Beranda Sulsel PBB di Bone Bisa Bayar Pakai Sampah

PBB di Bone Bisa Bayar Pakai Sampah

HERALDMAKASSAR, BONE–Pajak Bumi dan Bangunan (PBB) diKabupaten Bone diwacanakan akan dibayar oleh wajib pajak menggunakan sampah. Terobosan yang mencengangkan ini digagas oleh Ilham, Ketua Badan Usaha Milik Desa (Bumdes) Bersama Kabupaten Bone.

Hal itu diutarakan Ilham usai mengikuti pemaparan materi oleh Pakar Persampahan Indonesia Asrul Hoesain pada Pendidikan dan Pelatihan (Diklat) Pengelolaan Sampah yang dilaksanakan Training Centre Lembaga Kajian dan Advokasi Lintas Masyarakat (Lekas)

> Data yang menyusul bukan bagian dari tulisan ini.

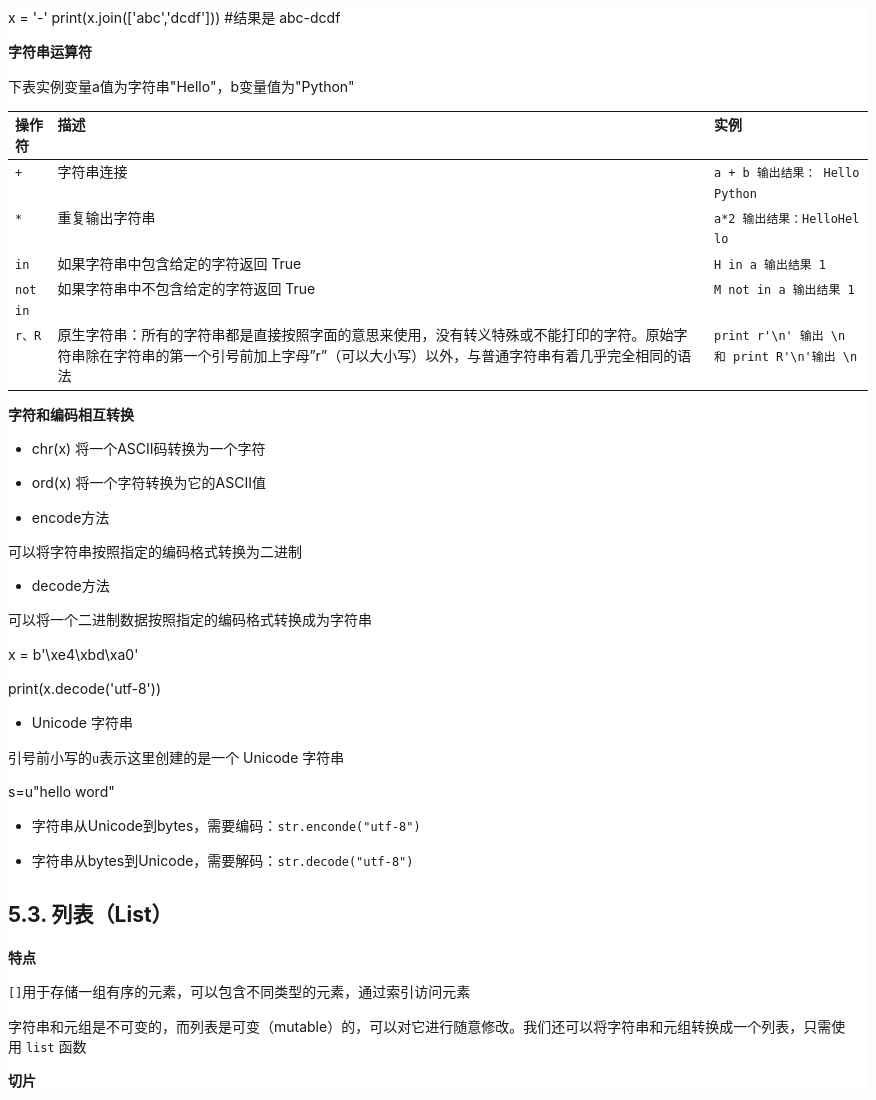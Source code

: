 x = '-'
print(x.join(['abc','dcdf']))
#结果是 abc-dcdf

**字符串运算符**

下表实例变量a值为字符串"Hello"，b变量值为"Python"

| **操作符** | **描述**                                                     | **实例**                                    |
| :--------- | :----------------------------------------------------------- | :------------------------------------------ |
| `+`        | 字符串连接                                                   | `a + b 输出结果： HelloPython`              |
| `*`        | 重复输出字符串                                               | `a*2 输出结果：HelloHello`                  |
| `in`       | 如果字符串中包含给定的字符返回 True                          | `H in a 输出结果 1`                         |
| `not in`   | 如果字符串中不包含给定的字符返回 True                        | `M not in a 输出结果 1`                     |
| `r、R`     | 原生字符串：所有的字符串都是直接按照字面的意思来使用，没有转义特殊或不能打印的字符。原始字符串除在字符串的第一个引号前加上字母”r”（可以大小写）以外，与普通字符串有着几乎完全相同的语法 | `print r'\n' 输出 \n 和 print R'\n'输出 \n` |

**字符和编码相互转换**

-   chr(x) 将一个ASCII码转换为一个字符
    
-   ord(x) 将一个字符转换为它的ASCII值


-   encode方法
    

可以将字符串按照指定的编码格式转换为二进制

-   decode方法
    

可以将一个二进制数据按照指定的编码格式转换成为字符串

x = b'\xe4\xbd\xa0'

print(x.decode('utf-8'))

-   Unicode 字符串
    

引号前小写的`u`表示这里创建的是一个 Unicode 字符串

s=u"hello word"

-   字符串从Unicode到bytes，需要编码：`str.enconde("utf-8")`
    
-   字符串从bytes到Unicode，需要解码：`str.decode("utf-8")`



## 5.3. 列表（List）

**特点**

 `[]`用于存储一组有序的元素，可以包含不同类型的元素，通过索引访问元素

字符串和元组是不可变的，而列表是可变（mutable）的，可以对它进行随意修改。我们还可以将字符串和元组转换成一个列表，只需使用 `list` 函数

**切片**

“Sampah rumah tangga ternyata bisa dijadikan nilai tukar. sehingga ke depan sampah menjadi nilai ekonomis yang maksimal” kata Ilham

Ilham yang juga Kepala Desa To Cina Kecamatan Dua Boccoe, Kabupaten Bone, Sulsel itu mengatakan nilai tukar sampah tersebut, tentu banyak sedikitnya harus dihitung dan dikelolah pengurus agar nilai lebihnya bisa di kembalikan ke warga lagi.

Menurutnya salah satu bentuk pengembalian hasil pengelolaan sampah itu dikembalikan kemasyarakat dengan membayar PBB-nya yang dikonfersi kesampah.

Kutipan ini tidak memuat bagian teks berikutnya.